Considering the 90-day investment horizon Dominos Pizza is expected to generate 1.43 times more return on investment than Arrow Financial. However, Dominos Pizza is 1.43 times more volatile than Arrow Financial. It trades about 0.06 of its potential returns per unit of risk. Arrow Financial is currently generating about -0.37 per unit of risk. If you would invest  44,687  in Dominos Pizza on September 12, 2024 and sell it today you would earn a total of  729.00  from holding Dominos Pizza or generate 1.63% return on investment over 90 days.
Time Period3 Months [change]
DirectionMoves Together 
StrengthSignificant
Accuracy100.0%
ValuesDaily Returns

Dominos Pizza  vs.  Arrow Financial

 Performance 
       Timeline  
Dominos Pizza 

Risk-Adjusted Performance

10 of 100

 
Weak
 
Strong
OK
Compared to the overall equity markets, risk-adjusted returns on investments in Dominos Pizza are ranked lower than 10 (%) of all global equities and portfolios over the last 90 days. In spite of fairly uncertain basic indicators, Dominos Pizza may actually be approaching a critical reversion point that can send shares even higher in January 2025.
Arrow Financial 

Risk-Adjusted Performance

7 of 100

 
Weak
 
Strong
OK
Compared to the overall equity markets, risk-adjusted returns on investments in Arrow Financial are ranked lower than 7 (%) of all global equities and portfolios over the last 90 days. In spite of fairly conflicting basic indicators, Arrow Financial showed solid returns over the last few months and may actually be approaching a breakup point.

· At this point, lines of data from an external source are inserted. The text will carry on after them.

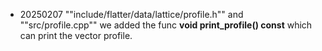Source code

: - 20250207 ""include/flatter/data/lattice/profile.h"" and ""src/profile.cpp"" we added the func **void print_profile() const** which can print the vector profile.


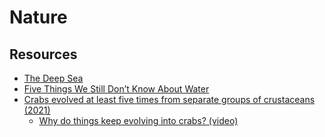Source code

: # Nature

## Resources

- [The Deep Sea](https://neal.fun/deep-sea/)
- [Five Things We Still Don’t Know About Water](https://nautil.us/issue/25/water/five-things-we-still-dont-know-about-water)
- [Crabs evolved at least five times from separate groups of crustaceans (2021)](https://news.ycombinator.com/item?id=31615200)
  - [Why do things keep evolving into crabs? (video)](https://www.youtube.com/watch?v=wvfR3XLXPvw)

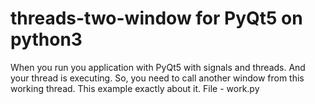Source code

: # threads-two-window for PyQt5 on python3
When you run you application with PyQt5 with signals and threads. And your thread is executing. So, you need to call another window from this working thread. This example exactly about it. File - work.py

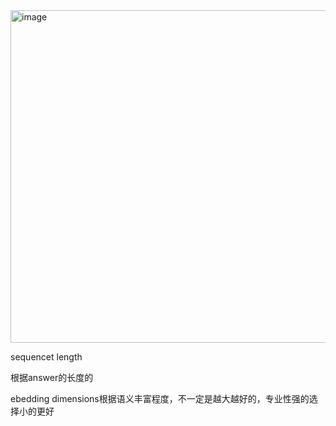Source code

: <img width="1083" height="532" alt="image" src="https://github.com/user-attachments/assets/00f91797-c066-419f-9379-33c4fe3974e1" />

sequencet length

根据answer的长度的

ebedding dimensions根据语义丰富程度，不一定是越大越好的，专业性强的选择小的更好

Dominos Pizza and Arrow Financial Volatility Contrast

   Predicted Return Density   
       Returns  

Pair Trading with Dominos Pizza and Arrow Financial

The main advantage of trading using opposite Dominos Pizza and Arrow Financial positions is that it hedges away some unsystematic risk. Because of two separate transactions, even if Dominos Pizza position performs unexpectedly, Arrow Financial can make up some of the losses. Pair trading also minimizes risk from directional movements in the market. For example, if an entire industry or sector drops because of unexpected headlines, the short position in Arrow Financial will offset losses from the drop in Arrow Financial's long position.
The idea behind Dominos Pizza and Arrow Financial pairs trading is to make the combined position market-neutral, meaning the overall market's direction will not affect its win or loss (or potential downside or upside). This can be achieved by designing a pairs trade with two highly correlated stocks or equities that operate in a similar space or sector, making it possible to obtain profits through simple and relatively low-risk investment.
Check out your portfolio center.
Note that this page's information should be used as a complementary analysis to find the right mix of equity instruments to add to your existing portfolios or create a brand new portfolio. You can also try the Performance Analysis module to check effects of mean-variance optimization against your current asset allocation.